[ENTRIES SHOWN]:
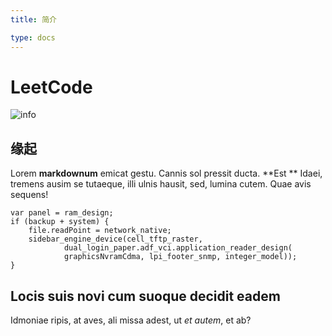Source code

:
 ```yaml
---
title: 简介

type: docs
---
```


# LeetCode

![info](https://cdn.xiaobinqt.cn/xiaobinqt.io/20220326/750cc88f8c434944af5eec1c38b02b51.png)

## 缘起

Lorem **markdownum** emicat gestu. Cannis sol pressit ducta. **Est
** Idaei, tremens ausim se tutaeque, illi ulnis hausit, sed, lumina cutem. Quae avis sequens!

    var panel = ram_design;
    if (backup + system) {
        file.readPoint = network_native;
        sidebar_engine_device(cell_tftp_raster,
                dual_login_paper.adf_vci.application_reader_design(
                graphicsNvramCdma, lpi_footer_snmp, integer_model));
    }

## Locis suis novi cum suoque decidit eadem

Idmoniae ripis, at aves, ali missa adest, ut _et autem_, et ab?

[TASK STATEMENT]: Return, word for word, each line from the one that contains "## Locis suis novi cum suoque decidit eadem" through the end of the listing above.

[COMPLETED EXERCISE]:
## Locis suis novi cum suoque decidit eadem

Idmoniae ripis, at aves, ali missa adest, ut _et autem_, et ab?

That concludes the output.